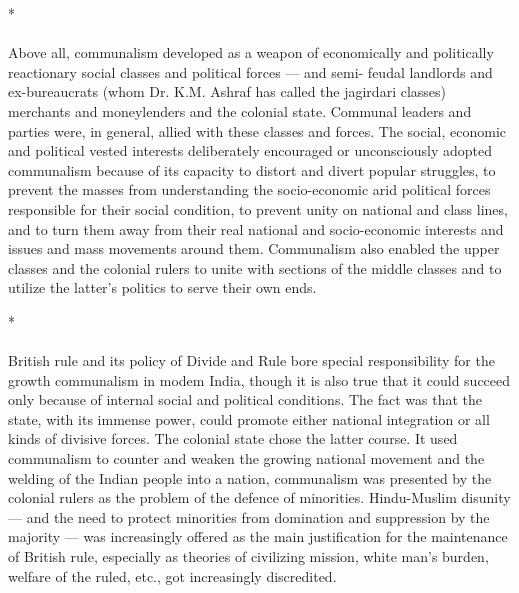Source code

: \begin{multicols}{2}
\begin{center}*\end{center}

\paragraph*{}

Above all, communalism developed as a weapon of economically and politically reactionary social classes and political forces --- and semi- feudal landlords and ex-bureaucrats (whom Dr. K.M. Ashraf has called the jagirdari classes) merchants and moneylenders and the colonial state. Communal leaders and parties were, in general, allied with these classes and forces. The social, economic and political vested interests deliberately encouraged or unconsciously adopted communalism because of its capacity to distort and divert popular struggles, to prevent the masses from understanding the socio-economic arid political forces responsible for their social condition, to prevent unity on national and class lines, and to turn them away from their real national and socio-economic interests and issues and mass movements around them. Communalism also enabled the upper classes and the colonial rulers to unite with sections of the middle classes and to utilize the latter's politics to serve their own ends.

\begin{center}*\end{center}

\paragraph*{}
British rule and its policy of Divide and Rule bore special responsibility for the growth communalism in modem India, though it is also true that it could succeed only because of internal social and political conditions. The fact was that the state, with its immense power, could promote either national integration or all kinds of divisive forces. The colonial state chose the latter course. It used communalism to counter and weaken the growing national movement and the welding of the Indian people into a nation, communalism was presented by the colonial rulers as the problem of the defence of minorities. Hindu-Muslim disunity --- and the need to protect minorities from domination and suppression by the majority --- was increasingly offered as the main justification for the maintenance of British rule, especially as theories of civilizing mission, white man's burden, welfare of the ruled, etc., got increasingly discredited.


\end{multicols}
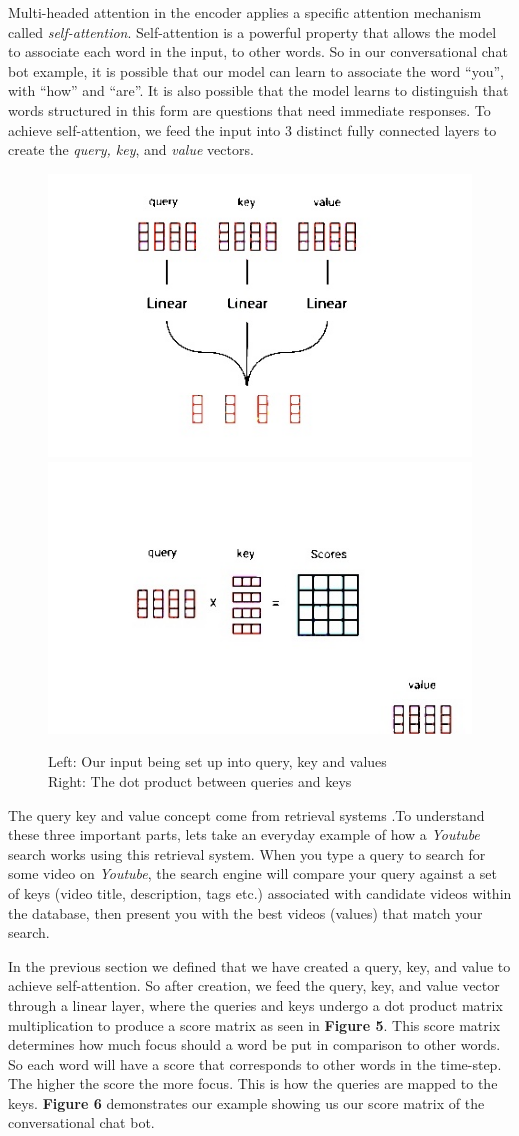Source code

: Multi-headed attention in the encoder applies a specific attention mechanism called \emph{self-attention}. \cite{nine} Self-attention is a powerful property that allows the model to associate each word in the input, to other words. So in our conversational chat bot example, it is possible that our model can learn to associate the word “you”, with “how” and “are”. It is also possible that the model learns to distinguish that words structured in this form are questions that need immediate responses. To achieve self-attention, we feed the input into 3 distinct fully connected layers to create the \emph{query, key}, and \emph{value} vectors.

\begin{figure}[H]
\centering
\includegraphics[width=.45\textwidth]{figures/t4.jpg}
\includegraphics[width=.45\textwidth]{figures/t5.jpg}
\caption{
Left: Our input being set up into query, key and values\\
Right: The dot product between queries and keys
}
\end{figure}

The query key and value concept come from retrieval systems \cite{twelve}.To understand these three important parts, lets take an everyday example of how a \emph{Youtube} search works using this retrieval system. When you type a query to search for some video on \emph{Youtube}, the search engine will compare your query against a set of keys (video title, description, tags etc.) associated with candidate videos within the database, then present you with the best videos (values) that match your search. 

In the previous section we defined that we have created a query, key, and value to achieve self-attention. So after creation, we feed the query, key, and value vector through a linear layer, where the queries and keys undergo a dot product matrix multiplication to produce a score matrix as seen in \textbf{Figure 5}. This score matrix determines how much focus should a word be put in comparison to other words. So each word will have a score that corresponds to other words in the time-step. The higher the score the more focus. This is how the queries are mapped to the keys. \textbf{Figure 6} demonstrates our example showing us our score matrix of the conversational chat bot.

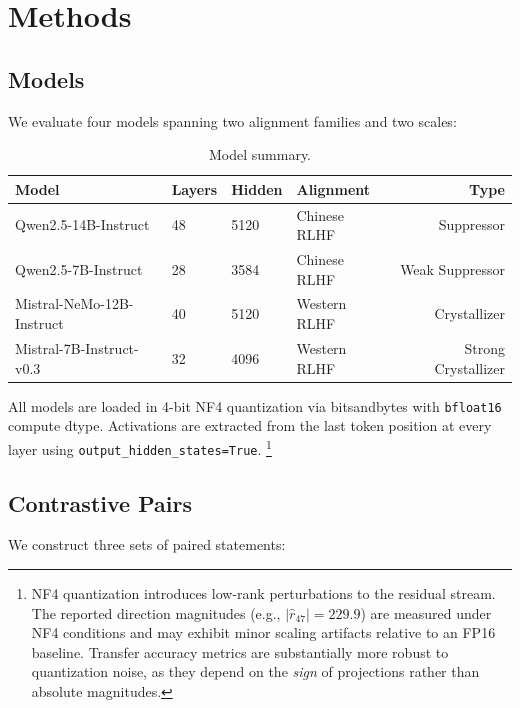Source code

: \documentclass[12pt]{article}
\theoremstyle{definition}
\begin{document}
\section{Methods}
\label{sec:methods}

\subsection{Models}
\label{sec:models}

We evaluate four models spanning two alignment families and two scales:

\begin{table}[h]
\centering
\caption{Model summary.}
\label{tab:models}
\begin{tabular}{llllr}
\toprule
\textbf{Model} & \textbf{Layers} & \textbf{Hidden} & \textbf{Alignment} & \textbf{Type} \\
\midrule
Qwen2.5-14B-Instruct  & 48 & 5120 & Chinese RLHF & Suppressor \\
Qwen2.5-7B-Instruct   & 28 & 3584 & Chinese RLHF & Weak Suppressor \\
Mistral-NeMo-12B-Instruct & 40 & 5120 & Western RLHF & Crystallizer \\
Mistral-7B-Instruct-v0.3  & 32 & 4096 & Western RLHF & Strong Crystallizer \\
\bottomrule
\end{tabular}
\end{table}

All models are loaded in 4-bit NF4 quantization via bitsandbytes \citep{dettmers2022gptint8}
with \texttt{bfloat16} compute dtype. Activations are extracted from the last token position
at every layer using \texttt{output\_hidden\_states=True}.
\footnote{NF4 quantization introduces low-rank perturbations to the residual stream.
The reported direction magnitudes (e.g., $|\hat{r}_{47}| = 229.9$) are measured under
NF4 conditions and may exhibit minor scaling artifacts relative to an FP16 baseline.
Transfer accuracy metrics are substantially more robust to quantization noise, as they
depend on the \emph{sign} of projections rather than absolute magnitudes.}

\subsection{Contrastive Pairs}
\label{sec:pairs}

We construct three sets of paired statements:
\end{document}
****************************************
Output the material above exactly as written and drop any images it holds.

Source code

: \begin{multicols}{2}
\begin{center}*\end{center}

\paragraph*{}

Above all, communalism developed as a weapon of economically and politically reactionary social classes and political forces --- and semi- feudal landlords and ex-bureaucrats (whom Dr. K.M. Ashraf has called the jagirdari classes) merchants and moneylenders and the colonial state. Communal leaders and parties were, in general, allied with these classes and forces. The social, economic and political vested interests deliberately encouraged or unconsciously adopted communalism because of its capacity to distort and divert popular struggles, to prevent the masses from understanding the socio-economic arid political forces responsible for their social condition, to prevent unity on national and class lines, and to turn them away from their real national and socio-economic interests and issues and mass movements around them. Communalism also enabled the upper classes and the colonial rulers to unite with sections of the middle classes and to utilize the latter's politics to serve their own ends.

\begin{center}*\end{center}

\paragraph*{}
British rule and its policy of Divide and Rule bore special responsibility for the growth communalism in modem India, though it is also true that it could succeed only because of internal social and political conditions. The fact was that the state, with its immense power, could promote either national integration or all kinds of divisive forces. The colonial state chose the latter course. It used communalism to counter and weaken the growing national movement and the welding of the Indian people into a nation, communalism was presented by the colonial rulers as the problem of the defence of minorities. Hindu-Muslim disunity --- and the need to protect minorities from domination and suppression by the majority --- was increasingly offered as the main justification for the maintenance of British rule, especially as theories of civilizing mission, white man's burden, welfare of the ruled, etc., got increasingly discredited.


\end{multicols}
Source code

: Multi-headed attention in the encoder applies a specific attention mechanism called \emph{self-attention}. \cite{nine} Self-attention is a powerful property that allows the model to associate each word in the input, to other words. So in our conversational chat bot example, it is possible that our model can learn to associate the word “you”, with “how” and “are”. It is also possible that the model learns to distinguish that words structured in this form are questions that need immediate responses. To achieve self-attention, we feed the input into 3 distinct fully connected layers to create the \emph{query, key}, and \emph{value} vectors.

\begin{figure}[H]
\centering
\includegraphics[width=.45\textwidth]{figures/t4.jpg}
\includegraphics[width=.45\textwidth]{figures/t5.jpg}
\caption{
Left: Our input being set up into query, key and values\\
Right: The dot product between queries and keys
}
\end{figure}

The query key and value concept come from retrieval systems \cite{twelve}.To understand these three important parts, lets take an everyday example of how a \emph{Youtube} search works using this retrieval system. When you type a query to search for some video on \emph{Youtube}, the search engine will compare your query against a set of keys (video title, description, tags etc.) associated with candidate videos within the database, then present you with the best videos (values) that match your search. 

In the previous section we defined that we have created a query, key, and value to achieve self-attention. So after creation, we feed the query, key, and value vector through a linear layer, where the queries and keys undergo a dot product matrix multiplication to produce a score matrix as seen in \textbf{Figure 5}. This score matrix determines how much focus should a word be put in comparison to other words. So each word will have a score that corresponds to other words in the time-step. The higher the score the more focus. This is how the queries are mapped to the keys. \textbf{Figure 6} demonstrates our example showing us our score matrix of the conversational chat bot.

Source code

: \documentclass[12pt]{article}
\theoremstyle{definition}
\begin{document}
\section{Methods}
\label{sec:methods}

\subsection{Models}
\label{sec:models}

We evaluate four models spanning two alignment families and two scales:

\begin{table}[h]
\centering
\caption{Model summary.}
\label{tab:models}
\begin{tabular}{llllr}
\toprule
\textbf{Model} & \textbf{Layers} & \textbf{Hidden} & \textbf{Alignment} & \textbf{Type} \\
\midrule
Qwen2.5-14B-Instruct  & 48 & 5120 & Chinese RLHF & Suppressor \\
Qwen2.5-7B-Instruct   & 28 & 3584 & Chinese RLHF & Weak Suppressor \\
Mistral-NeMo-12B-Instruct & 40 & 5120 & Western RLHF & Crystallizer \\
Mistral-7B-Instruct-v0.3  & 32 & 4096 & Western RLHF & Strong Crystallizer \\
\bottomrule
\end{tabular}
\end{table}

All models are loaded in 4-bit NF4 quantization via bitsandbytes \citep{dettmers2022gptint8}
with \texttt{bfloat16} compute dtype. Activations are extracted from the last token position
at every layer using \texttt{output\_hidden\_states=True}.
\footnote{NF4 quantization introduces low-rank perturbations to the residual stream.
The reported direction magnitudes (e.g., $|\hat{r}_{47}| = 229.9$) are measured under
NF4 conditions and may exhibit minor scaling artifacts relative to an FP16 baseline.
Transfer accuracy metrics are substantially more robust to quantization noise, as they
depend on the \emph{sign} of projections rather than absolute magnitudes.}

\subsection{Contrastive Pairs}
\label{sec:pairs}

We construct three sets of paired statements:
\end{document}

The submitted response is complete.